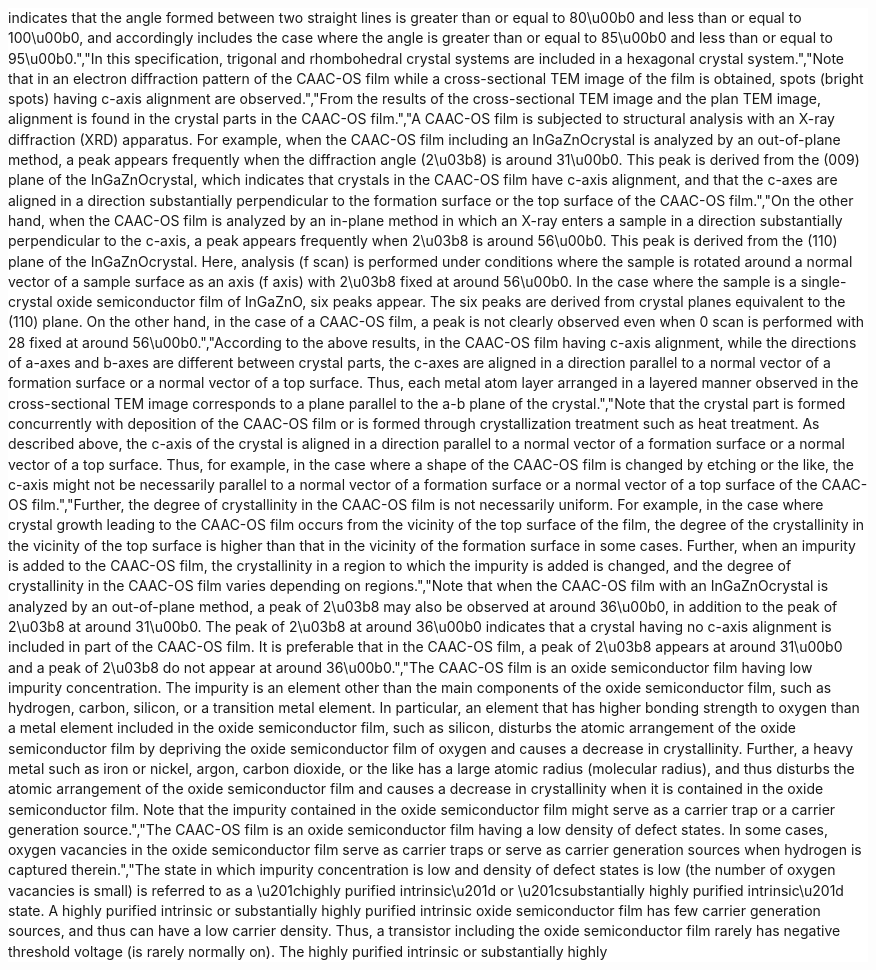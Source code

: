 indicates that the angle formed between two straight lines is greater than or equal to 80\u00b0 and less than or equal to 100\u00b0, and accordingly includes the case where the angle is greater than or equal to 85\u00b0 and less than or equal to 95\u00b0.","In this specification, trigonal and rhombohedral crystal systems are included in a hexagonal crystal system.","Note that in an electron diffraction pattern of the CAAC-OS film while a cross-sectional TEM image of the film is obtained, spots (bright spots) having c-axis alignment are observed.","From the results of the cross-sectional TEM image and the plan TEM image, alignment is found in the crystal parts in the CAAC-OS film.","A CAAC-OS film is subjected to structural analysis with an X-ray diffraction (XRD) apparatus. For example, when the CAAC-OS film including an InGaZnOcrystal is analyzed by an out-of-plane method, a peak appears frequently when the diffraction angle (2\u03b8) is around 31\u00b0. This peak is derived from the (009) plane of the InGaZnOcrystal, which indicates that crystals in the CAAC-OS film have c-axis alignment, and that the c-axes are aligned in a direction substantially perpendicular to the formation surface or the top surface of the CAAC-OS film.","On the other hand, when the CAAC-OS film is analyzed by an in-plane method in which an X-ray enters a sample in a direction substantially perpendicular to the c-axis, a peak appears frequently when 2\u03b8 is around 56\u00b0. This peak is derived from the (110) plane of the InGaZnOcrystal. Here, analysis (f scan) is performed under conditions where the sample is rotated around a normal vector of a sample surface as an axis (f axis) with 2\u03b8 fixed at around 56\u00b0. In the case where the sample is a single-crystal oxide semiconductor film of InGaZnO, six peaks appear. The six peaks are derived from crystal planes equivalent to the (110) plane. On the other hand, in the case of a CAAC-OS film, a peak is not clearly observed even when 0 scan is performed with 28 fixed at around 56\u00b0.","According to the above results, in the CAAC-OS film having c-axis alignment, while the directions of a-axes and b-axes are different between crystal parts, the c-axes are aligned in a direction parallel to a normal vector of a formation surface or a normal vector of a top surface. Thus, each metal atom layer arranged in a layered manner observed in the cross-sectional TEM image corresponds to a plane parallel to the a-b plane of the crystal.","Note that the crystal part is formed concurrently with deposition of the CAAC-OS film or is formed through crystallization treatment such as heat treatment. As described above, the c-axis of the crystal is aligned in a direction parallel to a normal vector of a formation surface or a normal vector of a top surface. Thus, for example, in the case where a shape of the CAAC-OS film is changed by etching or the like, the c-axis might not be necessarily parallel to a normal vector of a formation surface or a normal vector of a top surface of the CAAC-OS film.","Further, the degree of crystallinity in the CAAC-OS film is not necessarily uniform. For example, in the case where crystal growth leading to the CAAC-OS film occurs from the vicinity of the top surface of the film, the degree of the crystallinity in the vicinity of the top surface is higher than that in the vicinity of the formation surface in some cases. Further, when an impurity is added to the CAAC-OS film, the crystallinity in a region to which the impurity is added is changed, and the degree of crystallinity in the CAAC-OS film varies depending on regions.","Note that when the CAAC-OS film with an InGaZnOcrystal is analyzed by an out-of-plane method, a peak of 2\u03b8 may also be observed at around 36\u00b0, in addition to the peak of 2\u03b8 at around 31\u00b0. The peak of 2\u03b8 at around 36\u00b0 indicates that a crystal having no c-axis alignment is included in part of the CAAC-OS film. It is preferable that in the CAAC-OS film, a peak of 2\u03b8 appears at around 31\u00b0 and a peak of 2\u03b8 do not appear at around 36\u00b0.","The CAAC-OS film is an oxide semiconductor film having low impurity concentration. The impurity is an element other than the main components of the oxide semiconductor film, such as hydrogen, carbon, silicon, or a transition metal element. In particular, an element that has higher bonding strength to oxygen than a metal element included in the oxide semiconductor film, such as silicon, disturbs the atomic arrangement of the oxide semiconductor film by depriving the oxide semiconductor film of oxygen and causes a decrease in crystallinity. Further, a heavy metal such as iron or nickel, argon, carbon dioxide, or the like has a large atomic radius (molecular radius), and thus disturbs the atomic arrangement of the oxide semiconductor film and causes a decrease in crystallinity when it is contained in the oxide semiconductor film. Note that the impurity contained in the oxide semiconductor film might serve as a carrier trap or a carrier generation source.","The CAAC-OS film is an oxide semiconductor film having a low density of defect states. In some cases, oxygen vacancies in the oxide semiconductor film serve as carrier traps or serve as carrier generation sources when hydrogen is captured therein.","The state in which impurity concentration is low and density of defect states is low (the number of oxygen vacancies is small) is referred to as a \u201chighly purified intrinsic\u201d or \u201csubstantially highly purified intrinsic\u201d state. A highly purified intrinsic or substantially highly purified intrinsic oxide semiconductor film has few carrier generation sources, and thus can have a low carrier density. Thus, a transistor including the oxide semiconductor film rarely has negative threshold voltage (is rarely normally on). The highly purified intrinsic or substantially highly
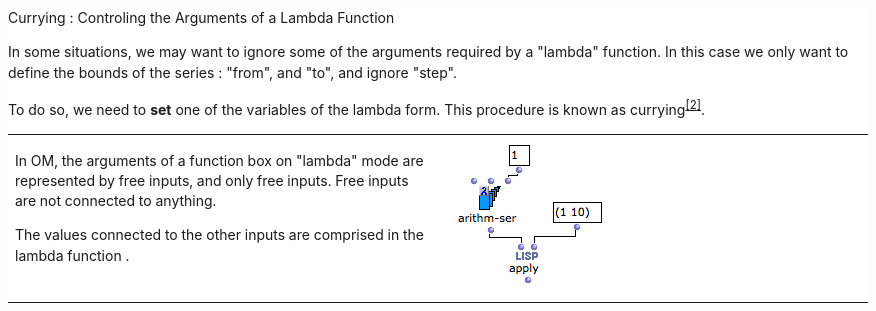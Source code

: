 <div class="infobloc">

<div class="infobloc_ti">

<span>Currying : Controling the Arguments of a Lambda Function</span>

</div>

<div class="txt">

In some situations, we may want to ignore some of the arguments required
by a "lambda" function. In this case we only want to define the bounds
of the series : "from", and "to", and ignore "step".

To do so, we need to **set** one of the variables of the lambda form.
This procedure is known as
<span id="i3" class="defRef_ul"><span>currying</span></span><sup>[<span>\[</span>2<span>\]</span>](#kFootBsktc2323)</sup>.

</div>

<div class="txtRes">

<table>
<colgroup>
<col style="width: 50%" />
<col style="width: 50%" />
</colgroup>
<tbody>
<tr class="odd">
<td><div class="dk_txtRes_txt txt">
<p>In OM, the arguments of a function box on "lambda" mode are represented by free inputs, and only free inputs. Free inputs are not connected to anything.</p>
<p>The values connected to the other inputs are comprised in the lambda function .</p>
</div></td>
<td><div class="caption">
<div class="caption_co">
<img src="../res/curry.png" width="169" height="157" alt="curry.png" />
</div>
</div></td>
</tr>
</tbody>
</table>

</div>

</div>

++++++++++

# [Problem to solve]
Only this range is to be output: the line that contains "In some situations, we" through the last line of the records above, both inclusive.

# [Task solution]
In some situations, we may want to ignore some of the arguments required
by a "lambda" function. In this case we only want to define the bounds
of the series : "from", and "to", and ignore "step".

To do so, we need to **set** one of the variables of the lambda form.
This procedure is known as
<span id="i3" class="defRef_ul"><span>currying</span></span><sup>[<span>\[</span>2<span>\]</span>](#kFootBsktc2323)</sup>.

</div>

<div class="txtRes">

<table>
<colgroup>
<col style="width: 50%" />
<col style="width: 50%" />
</colgroup>
<tbody>
<tr class="odd">
<td><div class="dk_txtRes_txt txt">
<p>In OM, the arguments of a function box on "lambda" mode are represented by free inputs, and only free inputs. Free inputs are not connected to anything.</p>
<p>The values connected to the other inputs are comprised in the lambda function .</p>
</div></td>
<td><div class="caption">
<div class="caption_co">
<img src="../res/curry.png" width="169" height="157" alt="curry.png" />
</div>
</div></td>
</tr>
</tbody>
</table>

</div>

</div>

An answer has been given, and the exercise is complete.